I wiggled a finger at him, in Wolfe’s manner. “That is part of your job, Archie, and you are well aware of it. I surmise it is the part you enjoy most.”
The grin filled his face again. “And you enjoy surmising about me and my surmising. Well, go ahead, it’s the only exercise you get. And you might be right about that. Anyway, it’s been a long time since we had a case to work on.”
Maybe I should have had my Wolfe moddy chipped in, too; without it, watching the Half-Hajj do his sidekick imitation solo was almost embarrassing. I gave a Wolfe grunt because it was expected, and paused. “Then you’ll help me?” I asked.
“Just a minute.” Saied popped the moddy out and chipped in his old one. It took less time for him to get used to going from a moddy to his own naked brain and into a second moddy. Of course, as he said, he’d been doing it since he’d been thirteen; I’d only done it once, a few minutes ago. He looked me over sourly, from my face down to the floor and back up again. When he started talking, I knew immediately that he wasn’t in a good mood. Without Goodwin’s moddy to make it all seem fun and romantic and excitingly risky, the Half-Hajj was having none of it. He stepped closer to me and spoke with his jaws clenched tightly together. “Look,” he said, “I’m real sorry Nikki got killed. It bothers me that somebody’s aced out the Black Widow Sisters, too, though they were never friends of mine; it’s just a bad thing all the way around. As for Abdoulaye, he got what was coming to him and, if you ask me, he got it later than he deserved. So it comes down to a grudge match between you and some blazebrain on account of Nikki. I say wonderful, you got the whole Budayeen and the city and Papa himself on your side. But I don’t see where you get the goddamn nerve” — and he poked me real hard in the chest with a forefinger that was like a heavy iron rod — “to ask me to screen you from everything bad that might happen. You’ll take the reward, all right, but the bullet holes and the stab wounds you figure you can palm off onto me. Well, Saied can see what you’re doing, Saied isn’t as crazy as you think he is.”
He snorted, almost amazed at my audacity. “Even if you get out of all this alive, Maghrebi, even if everybody in the world thinks you’re some kind of hero, we’re going to have to settle this business between us.” He looked at me, his face fierce and red, his jaw muscles working, trying to cool down enough to get his rage out coherently. At last he gave up; for a few seconds I thought he was going to slug me. I didn’t move an inch. I waited. He raised his fist, hesitated, then grabbed the Archie Goodwin moddy from his other hand. He threw the moddy to the floor, chased it a few yards as it skidded across the room, then raised one foot and brought it down, crushing the plasty moddy beneath the heavy wooden stacked heel of his leather boot.

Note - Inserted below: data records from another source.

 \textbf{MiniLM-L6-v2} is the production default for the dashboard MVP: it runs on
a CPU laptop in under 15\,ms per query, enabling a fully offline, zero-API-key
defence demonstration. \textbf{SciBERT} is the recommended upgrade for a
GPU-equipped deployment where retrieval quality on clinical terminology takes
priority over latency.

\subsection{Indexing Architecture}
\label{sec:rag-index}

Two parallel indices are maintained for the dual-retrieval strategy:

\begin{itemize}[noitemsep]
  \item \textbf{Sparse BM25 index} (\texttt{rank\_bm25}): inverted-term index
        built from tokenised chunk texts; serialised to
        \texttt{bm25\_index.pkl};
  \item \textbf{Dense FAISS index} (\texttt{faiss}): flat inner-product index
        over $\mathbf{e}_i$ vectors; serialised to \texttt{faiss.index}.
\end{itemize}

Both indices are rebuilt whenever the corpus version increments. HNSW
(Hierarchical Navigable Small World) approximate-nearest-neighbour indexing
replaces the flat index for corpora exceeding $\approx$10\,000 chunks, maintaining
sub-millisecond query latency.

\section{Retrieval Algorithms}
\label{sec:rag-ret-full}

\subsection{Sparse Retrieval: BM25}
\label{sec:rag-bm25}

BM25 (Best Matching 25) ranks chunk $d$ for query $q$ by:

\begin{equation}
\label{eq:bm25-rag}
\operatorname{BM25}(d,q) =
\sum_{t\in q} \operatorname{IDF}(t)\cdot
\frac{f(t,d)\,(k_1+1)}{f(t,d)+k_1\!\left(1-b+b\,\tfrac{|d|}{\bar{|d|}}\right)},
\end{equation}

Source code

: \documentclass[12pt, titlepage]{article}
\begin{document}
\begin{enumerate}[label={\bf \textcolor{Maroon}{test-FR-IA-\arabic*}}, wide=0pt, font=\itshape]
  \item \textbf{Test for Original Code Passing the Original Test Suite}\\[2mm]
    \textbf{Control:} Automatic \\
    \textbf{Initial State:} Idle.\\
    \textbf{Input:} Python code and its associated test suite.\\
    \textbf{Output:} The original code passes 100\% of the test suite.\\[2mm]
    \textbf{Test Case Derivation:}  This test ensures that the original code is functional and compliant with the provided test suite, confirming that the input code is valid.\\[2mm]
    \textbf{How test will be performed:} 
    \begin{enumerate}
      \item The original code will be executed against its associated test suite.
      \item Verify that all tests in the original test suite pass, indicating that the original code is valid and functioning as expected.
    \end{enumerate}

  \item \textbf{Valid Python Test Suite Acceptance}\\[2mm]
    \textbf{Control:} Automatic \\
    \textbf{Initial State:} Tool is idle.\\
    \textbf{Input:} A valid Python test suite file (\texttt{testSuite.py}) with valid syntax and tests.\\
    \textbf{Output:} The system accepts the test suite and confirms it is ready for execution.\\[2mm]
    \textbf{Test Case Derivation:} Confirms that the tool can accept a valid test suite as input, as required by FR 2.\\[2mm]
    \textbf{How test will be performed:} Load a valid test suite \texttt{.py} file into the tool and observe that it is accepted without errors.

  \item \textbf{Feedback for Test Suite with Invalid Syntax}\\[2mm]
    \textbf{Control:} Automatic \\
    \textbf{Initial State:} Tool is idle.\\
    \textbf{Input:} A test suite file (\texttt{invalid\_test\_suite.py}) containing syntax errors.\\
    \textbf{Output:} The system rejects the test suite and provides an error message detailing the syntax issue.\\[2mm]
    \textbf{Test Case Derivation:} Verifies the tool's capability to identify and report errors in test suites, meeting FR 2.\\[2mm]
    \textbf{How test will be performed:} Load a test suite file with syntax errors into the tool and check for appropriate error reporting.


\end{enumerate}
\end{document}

Shattered pieces of the plastic case and bright, colored bits of the circuitry within flew in all directions. The Half-Hajj stared down at the ruined moddy for a moment, his eyes blinking stupidly. Then he slowly looked up at me again. “You know what that guy drinks?” he shouted. “He drinks milk, goddamn it!” Deeply offended, Saied headed toward the door.
“Where are you going?” asked Yasmin timidly.
He glanced at her. “I’m going to find the biggest porterhouse steak in the city and put it where it belongs. I’m going to have a hell of a good time in honor of how close I came to getting conned to death by your boyfriend here.” Then he threw open the front door and stalked out, slamming the door shut behind him.